Table 13.1. Web Growth Statistics

Date

Number of Web Sites

Percentage of .com Sites

Hosts per Web Server

6/93

130

1.5

13,000

12/93

623

4.6

3,475

6/94

2,738

13.5

1,095

12/94

10,022

18.3

451

6/95

23,500

31.3

270

1/96

100,000

50.0

94

6/96

252,000

68.0

41

1/97

646,162

62.6

40

1/98

1,834,710

 

16.2

1/99

4,062,280

 

10.6

1/00

9,950,491

 

7.3

1/01

27,585,719

54.68

4.0

Source: Used with permission of Matthew Gray of the Massachusetts Institute of Technology.

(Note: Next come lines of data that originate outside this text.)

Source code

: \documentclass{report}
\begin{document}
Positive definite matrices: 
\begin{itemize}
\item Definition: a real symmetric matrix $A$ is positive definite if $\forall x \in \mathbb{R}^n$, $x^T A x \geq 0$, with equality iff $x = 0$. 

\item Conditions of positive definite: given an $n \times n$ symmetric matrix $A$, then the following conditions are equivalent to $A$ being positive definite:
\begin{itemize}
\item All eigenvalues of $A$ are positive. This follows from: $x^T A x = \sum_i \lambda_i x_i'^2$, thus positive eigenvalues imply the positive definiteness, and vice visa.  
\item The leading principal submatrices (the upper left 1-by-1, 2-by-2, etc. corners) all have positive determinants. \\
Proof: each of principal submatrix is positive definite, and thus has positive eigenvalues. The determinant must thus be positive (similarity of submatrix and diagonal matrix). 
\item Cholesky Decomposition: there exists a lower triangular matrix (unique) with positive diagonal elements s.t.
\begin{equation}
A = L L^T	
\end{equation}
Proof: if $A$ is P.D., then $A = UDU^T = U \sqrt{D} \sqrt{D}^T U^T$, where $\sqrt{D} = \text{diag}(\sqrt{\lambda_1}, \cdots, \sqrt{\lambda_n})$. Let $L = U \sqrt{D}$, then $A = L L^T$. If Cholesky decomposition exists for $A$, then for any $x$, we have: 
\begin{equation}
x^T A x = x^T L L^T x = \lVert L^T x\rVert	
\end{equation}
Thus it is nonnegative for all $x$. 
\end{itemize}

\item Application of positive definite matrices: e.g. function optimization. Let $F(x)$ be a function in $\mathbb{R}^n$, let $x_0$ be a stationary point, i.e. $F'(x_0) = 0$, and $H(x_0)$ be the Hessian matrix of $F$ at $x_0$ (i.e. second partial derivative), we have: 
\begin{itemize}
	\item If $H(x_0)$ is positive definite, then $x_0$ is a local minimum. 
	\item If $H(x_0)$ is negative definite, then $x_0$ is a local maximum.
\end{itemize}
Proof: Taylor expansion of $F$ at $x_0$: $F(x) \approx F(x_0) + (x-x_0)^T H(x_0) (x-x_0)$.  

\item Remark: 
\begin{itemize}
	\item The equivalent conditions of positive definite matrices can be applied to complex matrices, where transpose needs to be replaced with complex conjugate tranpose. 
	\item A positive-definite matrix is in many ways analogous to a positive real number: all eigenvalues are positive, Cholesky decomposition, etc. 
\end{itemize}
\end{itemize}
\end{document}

We will deal with these core requirements, and others, in more detail now, returning to the structure of libWWW later in Section 13.3. There is no explicit requirement for ease of use in the original requirements, and it was not until the development of point-and-click browsers that the Web began its tremendous growth. On the other hand, the requirement for portability and the heterogeneous computing environment led to the introduction of the browser as a separate element, thereby fostering the development of more sophisticated browsers.

THE ORIGINAL REQUIREMENTS

The initial set of requirements for the Web, as established in the original project proposals, were as follows:

  • Remote access across networks. Any information had to be accessible from any machine on a CERN network.

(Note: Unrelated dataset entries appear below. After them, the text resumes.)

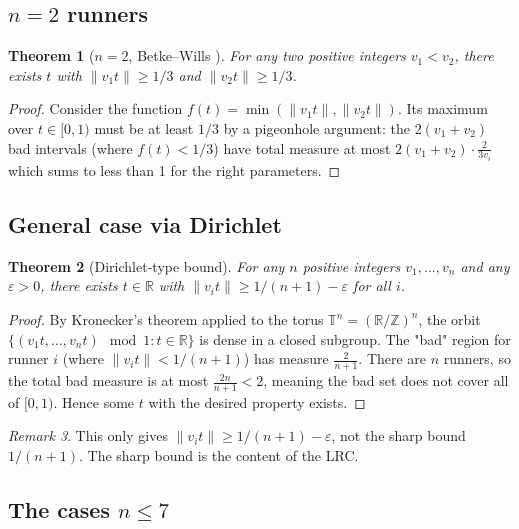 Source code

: \documentclass[12pt,a4paper]{amsart}
\newtheorem{theorem}{Theorem}[section]
\theoremstyle{definition}
\theoremstyle{remark}
\newtheorem{remark}[theorem]{Remark}
\newcommand{\Z}{\mathbb{Z}}
\newcommand{\R}{\mathbb{R}}
\newcommand{\T}{\mathbb{T}}
\begin{document}
\subsection{$n = 2$ runners}

\begin{theorem}[$n = 2$, Betke--Wills \cite{BetkeWills1972}]\label{thm:n2}
For any two positive integers $v_1 < v_2$, there exists $t$ with
$\|v_1 t\| \geq 1/3$ and $\|v_2 t\| \geq 1/3$.
\end{theorem}

\begin{proof}
Consider the function $f(t) = \min(\|v_1 t\|, \|v_2 t\|)$. Its maximum over
$t \in [0,1)$ must be at least $1/3$ by a pigeonhole argument: the $2(v_1 + v_2)$
bad intervals (where $f(t) < 1/3$) have total measure at most $2(v_1+v_2) \cdot \frac{2}{3v_i}$
which sums to less than 1 for the right parameters.
\end{proof}

\subsection{General case via Dirichlet}

\begin{theorem}[Dirichlet-type bound]\label{thm:dirichlet}
For any $n$ positive integers $v_1, \ldots, v_n$ and any $\varepsilon > 0$,
there exists $t \in \R$ with $\|v_i t\| \geq 1/(n+1) - \varepsilon$ for all $i$.
\end{theorem}

\begin{proof}
By Kronecker's theorem applied to the torus $\T^n = (\R/\Z)^n$, the orbit
$\{(v_1 t, \ldots, v_n t) \mod 1 : t \in \R\}$ is dense in a closed subgroup.
The "bad" region for runner $i$ (where $\|v_i t\| < 1/(n+1)$) has measure
$\frac{2}{n+1}$. There are $n$ runners, so the total bad measure is at most
$\frac{2n}{n+1} < 2$, meaning the bad set does not cover all of $[0, 1)$.
Hence some $t$ with the desired property exists.
\end{proof}

\begin{remark}
This only gives $\|v_i t\| \geq 1/(n+1) - \varepsilon$, not the sharp bound $1/(n+1)$.
The sharp bound is the content of the LRC.
\end{remark}

\subsection{The cases $n \leq 7$}
\end{document}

  • Heterogeneity. The system could not be limited to run on any specific hardware or software platform.

  • Noncentralization. In the spirit of a human web and of the Internet, there could not be any single source of data or services. This requirement was in anticipation that the Web would grow. The operation of linking to a document, in particular, had to be decentralized.

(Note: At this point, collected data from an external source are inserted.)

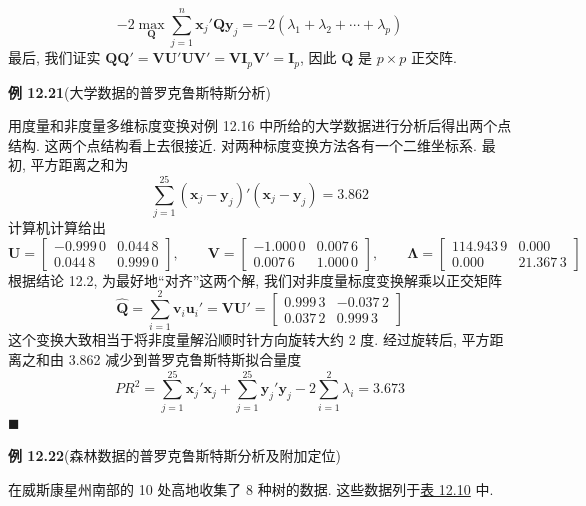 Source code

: 
\[
-2\max_{\mathbf{Q}}\sum_{j=1}^{n}\mathbf{x}_{j}'\mathbf{Q}\mathbf{y}_{j}=-2(\lambda_{1}+\lambda_{2}+\cdots+\lambda_{p})
\]
最后, 我们证实 $\mathbf{Q}\mathbf{Q}'=\mathbf{V}\mathbf{U}'\mathbf{U}\mathbf{V}'=\mathbf{V}\mathbf{I}_{p}\mathbf{V}'=\mathbf{I}_{p}$, 因此 $\mathbf{Q}$ 是 $p\times p$ 正交阵.

\noindent\textbf{例 12.21}\quad (大学数据的普罗克鲁斯特斯分析)

用度量和非度量多维标度变换对例 12.16 中所给的大学数据进行分析后得出两个点结构. 这两个点结构看上去很接近. 对两种标度变换方法各有一个二维坐标系. 最初, 平方距离之和为
\[
\sum_{j=1}^{25}(\mathbf{x}_{j}-\mathbf{y}_{j})'(\mathbf{x}_{j}-\mathbf{y}_{j})=3.862
\]
计算机计算给出
\[
\mathbf{U}=\begin{bmatrix}-0.999\,0&0.044\,8\\0.044\,8&0.999\,0\end{bmatrix},\qquad
\mathbf{V}=\begin{bmatrix}-1.000\,0&0.007\,6\\0.007\,6&1.000\,0\end{bmatrix},\qquad
\boldsymbol{\Lambda}=\begin{bmatrix}114.943\,9&0.000\\0.000&21.367\,3\end{bmatrix}
\]
根据结论 12.2, 为最好地“对齐”这两个解, 我们对非度量标度变换解乘以正交矩阵
\[
\hat{\mathbf{Q}}=\sum_{i=1}^{2}\mathbf{v}_{i}\mathbf{u}_{i}'=\mathbf{V}\mathbf{U}'=\begin{bmatrix}0.999\,3&-0.037\,2\\0.037\,2&0.999\,3\end{bmatrix}
\]
这个变换大致相当于将非度量解沿顺时针方向旋转大约 2 度. 经过旋转后, 平方距离之和由 3.862 减少到普罗克鲁斯特斯拟合量度
\[
PR^{2}=\sum_{j=1}^{25}\mathbf{x}_{j}'\mathbf{x}_{j}+\sum_{j=1}^{25}\mathbf{y}_{j}'\mathbf{y}_{j}-2\sum_{i=1}^{2}\lambda_{i}=3.673
\]
\hfill$\blacksquare$

\noindent\textbf{例 12.22}\quad (森林数据的普罗克鲁斯特斯分析及附加定位)

在威斯康星州南部的 10 处高地收集了 8 种树的数据. 这些数据列于\hyperref[tab:12.10]{表 12.10} 中.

  • Access to existing data. Existing databases had to be accessible.

  • Ability for users to add data. Users should be able to "publish" their own data on the Web, using the same interface used to read others' data.

  • Private links. Links and nodes had to be capable of being privately annotated.

  • Bells and whistles. The only form of data display originally planned was display on a 24 x 80 character ASCII terminal. Graphics were considered optional.

  • Data analysis. Users should be able to search across the various databases and look for anomalies, regularities, irregularities, and so on. Berners-Lee gave, as examples, the ability to look for undocumented software and organizations with no people.

  • Live links. Given that information changes all the time, there should be some way of updating a user's view of it. This could be by simply retrieving the information every time the link is accessed or (in a more sophisticated fashion) by notifying a user of a link whenever the information has changed.

In addition to these requirements, there were a number of nonrequirements identified. For example, copyright enforcement and data security were explicitly mentioned as requirements that the original project would not deal with. The Web, as initially conceived, was to be a public medium. Also, the original proposal explicitly noted that users should not have to use any particular markup format.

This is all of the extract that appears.